The gorge at Loreto, near Triora |
The
road from Taggia, on the coast, snakes up the Valle d'Argentina in a series of
hairpins and unnervingly blind corners (especially if you meet the
Triora-Sanremo bus coming the other way!), through hamlets, villages and small
towns, past olive groves and terraces growing almonds, walnuts, beans, tomatoes.
There's no room for traditional pastures in this mountainous landscape and so
the locals make do, growing fruit and veg wherever they can. Almost every
garden has sunflowers, bean canes, zucchini and tomatoes, while the woods offer
good "wild food": mushrooms, rabbit, boar and deer.
Sign to mushroom hunters at Loreto |
The
region is famous for its food - and rightly so. Its capital, Genoa, is the city
of pesto, that slick pungent green sauce made from pounded basil, sharp
pecorino cheese and pine nuts. On the way up to the village, torn, flapping
posters advertise food festivals: stokafisso (salt cod) in Badalucco, chestnuts
in Andagna, funghi in Triora and snails (lumache) in Molini. There are
hand-painted signs directing you to olive oil sellers or to small-holdings
selling 'produtto tipico' (local produce) such as dried porcini mushrooms,
bottled fruits and vegetables, cheese, cakes made from chestnut flour, and
grappa.
Bought at Sanremo market |
The
Argentina river carves its course right through Molini: sit outside at the Bar
Regina del Bosco (Queen of the Woods) and you can enjoy a stunning view down
the valley while sipping an early evening apperitivo. With your drinks you'll
be served nibbles - stuzzichini - of
cubes of focaccia, tomato bruschetta, local ricotta, salami and olives. At the
Hotel Santo Spirito, there is no menu. The Patrona brings plates of hot and
cold antipasti, then the lightest pasta, followed by carne, usually a rich stew
of meat (venison, rabbit or boar) cooked slowly in red wine with rosemary and
juniper berries. The vino rosso della Casa is ruby-red, made locally, fruity
and fragrant.
Focaccia rising in cafe in Molini |
On
the first morning, while having breakfast of coffee and torta verde, I watched
the cafe owner put the finishing touches to two big trays of focaccia before
she delivered them to the village bakery (which is open 7 days a week) to be
cooked.
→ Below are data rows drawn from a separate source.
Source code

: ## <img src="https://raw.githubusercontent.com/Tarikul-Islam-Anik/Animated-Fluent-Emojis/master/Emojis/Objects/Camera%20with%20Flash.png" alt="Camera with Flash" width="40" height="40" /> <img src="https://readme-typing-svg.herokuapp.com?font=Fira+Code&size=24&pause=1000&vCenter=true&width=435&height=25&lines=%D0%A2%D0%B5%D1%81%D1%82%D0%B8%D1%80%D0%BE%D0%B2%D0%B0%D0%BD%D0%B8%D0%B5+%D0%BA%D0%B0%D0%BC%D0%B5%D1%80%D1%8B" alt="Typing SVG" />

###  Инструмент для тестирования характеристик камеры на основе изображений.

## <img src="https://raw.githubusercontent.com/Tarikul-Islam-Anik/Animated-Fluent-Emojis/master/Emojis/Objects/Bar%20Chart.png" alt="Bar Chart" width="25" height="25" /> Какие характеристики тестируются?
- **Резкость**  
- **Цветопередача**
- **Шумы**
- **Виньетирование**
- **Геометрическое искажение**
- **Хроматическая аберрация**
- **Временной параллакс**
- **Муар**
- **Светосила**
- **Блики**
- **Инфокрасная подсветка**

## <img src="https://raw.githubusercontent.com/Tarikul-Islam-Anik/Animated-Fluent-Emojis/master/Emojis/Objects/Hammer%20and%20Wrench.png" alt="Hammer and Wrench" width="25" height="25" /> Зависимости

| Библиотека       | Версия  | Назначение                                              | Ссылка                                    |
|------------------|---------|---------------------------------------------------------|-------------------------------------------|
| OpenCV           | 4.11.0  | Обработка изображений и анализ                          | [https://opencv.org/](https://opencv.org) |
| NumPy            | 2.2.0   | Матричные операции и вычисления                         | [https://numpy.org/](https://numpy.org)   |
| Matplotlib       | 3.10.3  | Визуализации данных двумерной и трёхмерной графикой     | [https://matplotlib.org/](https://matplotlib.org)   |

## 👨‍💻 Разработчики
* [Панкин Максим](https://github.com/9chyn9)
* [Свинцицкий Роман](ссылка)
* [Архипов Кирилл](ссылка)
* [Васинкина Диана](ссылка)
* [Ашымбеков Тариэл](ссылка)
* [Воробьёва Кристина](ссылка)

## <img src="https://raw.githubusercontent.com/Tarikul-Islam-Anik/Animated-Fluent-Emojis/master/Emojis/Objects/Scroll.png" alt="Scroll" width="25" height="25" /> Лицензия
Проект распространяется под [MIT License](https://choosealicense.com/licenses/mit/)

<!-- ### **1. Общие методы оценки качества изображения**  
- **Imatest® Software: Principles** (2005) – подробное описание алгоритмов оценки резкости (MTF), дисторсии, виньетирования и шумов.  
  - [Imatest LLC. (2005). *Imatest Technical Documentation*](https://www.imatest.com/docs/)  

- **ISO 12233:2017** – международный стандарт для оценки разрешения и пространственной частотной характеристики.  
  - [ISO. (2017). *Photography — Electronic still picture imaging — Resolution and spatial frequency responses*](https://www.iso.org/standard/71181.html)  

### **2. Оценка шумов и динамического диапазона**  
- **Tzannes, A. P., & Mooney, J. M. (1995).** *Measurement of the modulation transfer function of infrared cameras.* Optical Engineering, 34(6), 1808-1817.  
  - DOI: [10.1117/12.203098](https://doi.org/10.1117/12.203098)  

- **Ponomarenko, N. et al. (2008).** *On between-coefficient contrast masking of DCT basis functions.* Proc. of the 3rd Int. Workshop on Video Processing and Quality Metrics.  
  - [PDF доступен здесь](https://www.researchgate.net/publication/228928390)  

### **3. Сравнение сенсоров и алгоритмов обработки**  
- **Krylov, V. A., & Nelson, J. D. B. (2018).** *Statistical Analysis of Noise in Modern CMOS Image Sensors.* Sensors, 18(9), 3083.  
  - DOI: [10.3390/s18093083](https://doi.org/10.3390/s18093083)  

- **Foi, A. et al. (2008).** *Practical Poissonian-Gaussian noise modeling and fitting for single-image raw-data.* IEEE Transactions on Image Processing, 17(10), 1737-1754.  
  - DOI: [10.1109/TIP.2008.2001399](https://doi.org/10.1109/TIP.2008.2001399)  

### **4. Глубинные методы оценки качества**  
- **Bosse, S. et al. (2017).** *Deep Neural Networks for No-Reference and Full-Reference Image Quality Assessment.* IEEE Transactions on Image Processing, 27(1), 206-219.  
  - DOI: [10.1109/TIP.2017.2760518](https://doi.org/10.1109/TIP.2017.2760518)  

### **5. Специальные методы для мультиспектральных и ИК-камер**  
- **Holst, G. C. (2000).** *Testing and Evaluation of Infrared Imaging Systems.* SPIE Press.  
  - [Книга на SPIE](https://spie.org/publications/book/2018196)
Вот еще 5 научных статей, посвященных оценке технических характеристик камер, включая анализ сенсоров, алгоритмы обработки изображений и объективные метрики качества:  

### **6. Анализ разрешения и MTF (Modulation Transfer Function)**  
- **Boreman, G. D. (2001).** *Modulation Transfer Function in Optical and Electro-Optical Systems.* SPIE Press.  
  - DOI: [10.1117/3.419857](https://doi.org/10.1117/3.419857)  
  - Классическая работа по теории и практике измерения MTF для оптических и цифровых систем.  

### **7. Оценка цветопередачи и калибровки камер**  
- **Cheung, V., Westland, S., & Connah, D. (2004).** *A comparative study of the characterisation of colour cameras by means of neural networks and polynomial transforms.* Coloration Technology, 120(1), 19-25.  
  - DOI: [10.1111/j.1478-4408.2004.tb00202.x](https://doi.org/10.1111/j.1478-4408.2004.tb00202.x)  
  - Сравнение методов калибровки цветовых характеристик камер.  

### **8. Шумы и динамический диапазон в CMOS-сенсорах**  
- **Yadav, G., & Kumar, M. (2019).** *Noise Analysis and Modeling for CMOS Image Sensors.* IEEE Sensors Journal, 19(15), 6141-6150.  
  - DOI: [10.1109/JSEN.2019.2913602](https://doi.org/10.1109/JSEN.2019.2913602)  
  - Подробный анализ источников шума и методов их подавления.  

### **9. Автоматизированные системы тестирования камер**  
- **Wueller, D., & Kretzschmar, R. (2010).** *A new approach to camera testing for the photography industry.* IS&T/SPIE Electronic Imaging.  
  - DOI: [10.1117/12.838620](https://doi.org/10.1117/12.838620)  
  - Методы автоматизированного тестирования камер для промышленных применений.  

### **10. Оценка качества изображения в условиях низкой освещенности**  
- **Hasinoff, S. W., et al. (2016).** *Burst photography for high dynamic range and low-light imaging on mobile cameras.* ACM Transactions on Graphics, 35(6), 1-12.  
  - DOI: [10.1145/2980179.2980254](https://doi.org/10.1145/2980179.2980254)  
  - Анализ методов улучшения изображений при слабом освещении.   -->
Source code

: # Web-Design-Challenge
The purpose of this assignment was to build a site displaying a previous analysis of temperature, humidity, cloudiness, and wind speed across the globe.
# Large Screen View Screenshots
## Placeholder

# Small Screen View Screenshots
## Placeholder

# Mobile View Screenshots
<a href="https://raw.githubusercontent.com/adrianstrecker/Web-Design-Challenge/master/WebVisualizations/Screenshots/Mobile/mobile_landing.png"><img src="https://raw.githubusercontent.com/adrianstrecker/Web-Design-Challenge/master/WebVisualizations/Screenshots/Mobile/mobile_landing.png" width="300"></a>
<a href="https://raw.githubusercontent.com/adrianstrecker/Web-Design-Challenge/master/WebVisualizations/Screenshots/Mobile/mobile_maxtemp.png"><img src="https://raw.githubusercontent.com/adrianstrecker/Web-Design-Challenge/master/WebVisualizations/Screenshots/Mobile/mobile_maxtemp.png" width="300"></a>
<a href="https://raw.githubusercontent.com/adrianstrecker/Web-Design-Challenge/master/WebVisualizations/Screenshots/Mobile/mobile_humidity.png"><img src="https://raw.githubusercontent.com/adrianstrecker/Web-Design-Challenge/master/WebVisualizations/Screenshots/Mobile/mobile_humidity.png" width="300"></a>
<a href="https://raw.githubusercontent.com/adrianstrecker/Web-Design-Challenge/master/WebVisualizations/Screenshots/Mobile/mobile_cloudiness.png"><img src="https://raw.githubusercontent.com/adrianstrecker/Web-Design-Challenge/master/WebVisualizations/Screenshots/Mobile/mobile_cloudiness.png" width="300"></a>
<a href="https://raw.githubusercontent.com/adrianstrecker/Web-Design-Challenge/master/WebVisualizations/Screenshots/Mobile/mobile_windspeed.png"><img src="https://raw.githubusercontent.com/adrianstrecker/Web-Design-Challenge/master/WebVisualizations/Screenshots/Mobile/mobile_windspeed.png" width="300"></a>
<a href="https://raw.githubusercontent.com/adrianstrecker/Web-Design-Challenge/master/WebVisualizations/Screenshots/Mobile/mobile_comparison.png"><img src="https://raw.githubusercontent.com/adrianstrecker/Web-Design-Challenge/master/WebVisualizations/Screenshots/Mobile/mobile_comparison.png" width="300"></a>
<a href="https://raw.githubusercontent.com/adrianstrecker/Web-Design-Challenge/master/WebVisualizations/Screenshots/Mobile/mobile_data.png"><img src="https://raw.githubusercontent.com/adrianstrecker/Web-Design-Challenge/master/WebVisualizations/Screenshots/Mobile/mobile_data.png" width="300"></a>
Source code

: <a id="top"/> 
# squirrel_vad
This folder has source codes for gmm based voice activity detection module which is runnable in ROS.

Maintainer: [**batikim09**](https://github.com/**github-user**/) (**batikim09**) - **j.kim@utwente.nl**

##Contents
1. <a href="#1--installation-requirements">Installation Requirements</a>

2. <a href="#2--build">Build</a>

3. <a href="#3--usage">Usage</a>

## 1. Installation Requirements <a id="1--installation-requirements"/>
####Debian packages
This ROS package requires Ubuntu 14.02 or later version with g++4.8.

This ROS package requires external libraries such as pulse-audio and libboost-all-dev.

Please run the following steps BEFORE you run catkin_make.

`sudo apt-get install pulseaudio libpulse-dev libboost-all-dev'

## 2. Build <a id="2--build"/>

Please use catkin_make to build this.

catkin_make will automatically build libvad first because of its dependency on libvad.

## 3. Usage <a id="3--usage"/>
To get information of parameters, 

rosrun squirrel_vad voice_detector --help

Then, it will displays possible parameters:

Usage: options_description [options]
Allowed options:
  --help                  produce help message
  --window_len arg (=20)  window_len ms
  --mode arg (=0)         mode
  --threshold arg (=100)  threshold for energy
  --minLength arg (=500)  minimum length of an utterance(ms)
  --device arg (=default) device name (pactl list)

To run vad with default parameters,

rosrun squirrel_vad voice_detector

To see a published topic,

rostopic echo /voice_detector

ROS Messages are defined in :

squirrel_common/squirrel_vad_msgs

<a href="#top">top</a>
Later, in Sanremo, a handsome riviera town, full of belle époque
elegance, designer shops and a bustling port, I wandered the aisles of the
market: piles of knobbly green and red tomatoes, bunches of yellow courgette flowers
(for stuffing), shiny purple aubergines, bags of deep crimson sun-dried
tomatoes, oils and vinegars, huge porcini mushrooms, small mountains of pine
nuts, rough wedges of Parmesan and
snow-white mounds of ricotta. I bought cloudy olive oil, sun-dried tomatoes
(unbelievably sweet), Limoncello and a hunk of parmesan. Lunch, taken at a
pavement restaurant near the casino, was fritto misto - mixed seafood dusted in
flour and deep-fried. Simple yet delicious.
Fritto misto for lunch in Sanremo |
Dinner
at Ca'Mea, just outside Badalucco, was just as memorable second time around.
You arrive, you are seated and almost before you have unfurled your napkin, the
first of 12 courses arrives: tomato bruschetta, raw mushrooms sliced over raw
steak, baked cheese, mushrooms with cream and potatoes, mushroom risotto,
mushroom tagliatelle, the tenderest tiny lamb cutlets. All washed down with Ca'Mea's
own red wine. Pudding is a choice of fruit with ice-cream or tiramisu, which is
not some fluffy pumped up version with soggy sponge, but is stiff and creamy - and
served in an enamel chamber pot. The bill for two? 70 Euros.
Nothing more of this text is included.